如今,自然语言处理(NLP)可谓遍地开花,可以说正是我们了解它的好时机。

NLP的快速增长主要得益于通过预训练模型实现转移学习的概念。在NLP中,转移学习本质上是指在一个数据集上训练模型,然后调整该模型以便在不同数据集上实现NLP的功能。

这一突破使NLP应用变得如此简单,尤其是那些没有时间或资源从头开始构建NLP模型的人。或者,对于想要学习或者从其他领域过渡到NLP的新手来说,这简直就是完美。

一、为什么要使用预训练模型?

模型的作者已经设计出了基准模型,这样我们就可以在自己的NLP数据集上使用该预训练模型,而无需从头开始构建模型来解决类似的问题

尽管需要进行一些微调,但这为我们节省了大量的时间和计算资源

在本文中展示了那些助你开始NLP之旅的顶级预训练模型,以及该领域的最新研究成果。要查看关于计算机视觉中的顶级预训练模型的文章,请参阅:

https://www.analyticsvidhya.com/blog/2018/07/top-10-pretrained-models-get-started-deep-learning-part-1-computer-vision/?utm_source=blog&utm_medium=top-pretrained-models-nlp-article

二、本文涵盖的NLP预训练模型

我根据应用场景将预训练模型分为三类:

多用途NLP模型

  • ULMFiT
  • Transformer
  • 谷歌的BERT
  • Transformer-XL
  • OpenAI的GPT-2

词嵌入NLP模型

  • ELMo
  • Flair

其他预训练模型

  • StanfordNLP

多用途NLP模型

多用途模型在NLP领域里一直为人们所关注。这些模型为提供了许多令人感兴趣的NLP应用 - 机器翻译、问答系统、聊天机器人、情感分析等。这些多用途NLP模型的核心是语言建模的理念。

简单来说,语言模型的目的是预测语句序列中的下一个单词或字符,在我们了解各模型时就会明白这一点。

如果你是NLP爱好者,那么一定会喜欢现在这部分,让我们深入研究5个最先进的多用途NLP模型框架。这里我提供了每种模型的研究论文和预训练模型的链接,来探索一下吧!

1. ULMFiT模型

ULMFiT由fast.ai(深度学习网站)的Jeremy Howard和DeepMind(一家人工智能企业)的Sebastian Ruder提出并设计。可以这么说,ULMFiT开启了转移学习的热潮。

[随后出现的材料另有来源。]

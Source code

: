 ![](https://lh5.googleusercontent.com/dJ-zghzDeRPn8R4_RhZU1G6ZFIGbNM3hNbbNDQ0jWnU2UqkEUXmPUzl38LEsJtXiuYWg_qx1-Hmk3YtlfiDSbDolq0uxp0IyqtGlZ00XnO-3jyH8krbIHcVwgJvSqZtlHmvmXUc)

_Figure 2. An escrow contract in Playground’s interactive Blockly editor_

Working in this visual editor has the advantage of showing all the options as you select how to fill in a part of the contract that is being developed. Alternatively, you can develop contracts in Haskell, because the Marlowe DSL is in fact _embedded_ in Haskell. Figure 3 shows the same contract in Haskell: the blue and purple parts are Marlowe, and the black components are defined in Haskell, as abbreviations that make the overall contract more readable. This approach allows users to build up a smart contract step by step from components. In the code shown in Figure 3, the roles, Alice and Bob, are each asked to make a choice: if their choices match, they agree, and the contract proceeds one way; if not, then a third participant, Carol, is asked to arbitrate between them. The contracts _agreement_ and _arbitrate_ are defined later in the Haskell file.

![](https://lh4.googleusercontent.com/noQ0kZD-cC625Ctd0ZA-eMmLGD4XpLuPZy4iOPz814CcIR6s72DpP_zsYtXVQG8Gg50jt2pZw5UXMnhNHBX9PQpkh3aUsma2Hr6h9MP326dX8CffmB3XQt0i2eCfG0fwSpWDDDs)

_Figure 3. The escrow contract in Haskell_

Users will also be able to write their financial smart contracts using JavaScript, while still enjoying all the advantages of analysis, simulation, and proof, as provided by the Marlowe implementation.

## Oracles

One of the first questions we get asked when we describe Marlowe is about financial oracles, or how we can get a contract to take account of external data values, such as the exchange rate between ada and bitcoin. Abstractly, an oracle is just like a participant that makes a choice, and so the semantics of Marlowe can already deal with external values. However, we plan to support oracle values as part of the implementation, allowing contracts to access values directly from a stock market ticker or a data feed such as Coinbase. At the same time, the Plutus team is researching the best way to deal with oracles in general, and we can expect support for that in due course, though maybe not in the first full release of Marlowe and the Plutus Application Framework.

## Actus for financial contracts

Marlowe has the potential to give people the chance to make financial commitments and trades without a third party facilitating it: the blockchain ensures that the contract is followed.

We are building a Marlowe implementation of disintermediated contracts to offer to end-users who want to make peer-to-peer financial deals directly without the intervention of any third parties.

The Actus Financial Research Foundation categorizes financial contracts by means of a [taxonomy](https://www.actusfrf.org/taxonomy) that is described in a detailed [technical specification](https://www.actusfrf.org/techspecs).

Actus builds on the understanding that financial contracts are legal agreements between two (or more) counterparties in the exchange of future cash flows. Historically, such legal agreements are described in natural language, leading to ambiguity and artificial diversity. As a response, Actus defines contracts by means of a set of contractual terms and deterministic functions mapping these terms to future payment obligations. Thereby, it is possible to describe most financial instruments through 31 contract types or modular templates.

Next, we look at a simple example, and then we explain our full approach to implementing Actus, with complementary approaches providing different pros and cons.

正如我们在本文中所述,ULMFiT使用新颖的NLP技术取得了令人瞩目的成果。该方法对预训练语言模型进行微调,将其在WikiText-103数据集(维基百科的长期依赖语言建模数据集Wikitext之一)上训练,从而得到新数据集,通过这种方式使其不会忘记之前学过的内容。

ULMFiT比许多先进的文本分类模型还要好。我喜爱ULMFiT是因为它只需要很少的数据就可以来产生令人印象深刻的结果,使我们更容易理解并在机器上实现它!

也许你不知道ULMFiT其实是Universal Language Model Fine-Tuning(通用语言模型微调)的简称。“通用”一词在这里非常贴切 - 该框架几乎可以应用于任何NLP任务。

想知道有关ULMFiT的更多信息,请参阅以下文章和论文:

  • 使用ULMFiT模型和Python 的fastai库进行文本分类(NLP)教程:https://www.analyticsvidhya.com/blog/2018/11/tutorial-text-classification-ulmfit-fastai-library/?utm_source=blog&utm_medium=top-pretrained-models-nlp-article
  • ULMFiT的预训练模型论文:https://www.paperswithcode.com/paper/universal-language-model-fine-tuning-for-text
  • 其他研究论文:https://arxiv.org/abs/1801.06146

2. Transformer模型

Transformer架构是NLP近期最核心的发展,2017年由谷歌提出。当时,用于语言处理任务(如机器翻译和问答系统)的是循环神经网络(RNN)。

Transformer架构的性能比RNN和CNN(卷积神经网络)要好,训练模型所需的计算资源也更少,这对于每个使用NLP的人来说都是双赢。看看下面的比较:

各模型的英德翻译质量

根据Google的说法,Transformer模型“应用了一种自注意力机制,可直接模拟句子中所有单词之间的关系,而无需理会其各自的位置如何”。它使用固定长度上下文(也就是前面的单词)来实现。太复杂了?没事,我们举一例子简单说明。

有句话“She found the shells on the bank of the river.”此时模型需要明白,这里的“bank”是指岸边,而不是金融机构(银行)。Transformer模型只需一步就能理解这一点。我希望你能阅读下面链接的完整论文,以了解其工作原理。它肯定会让你大吃一惊。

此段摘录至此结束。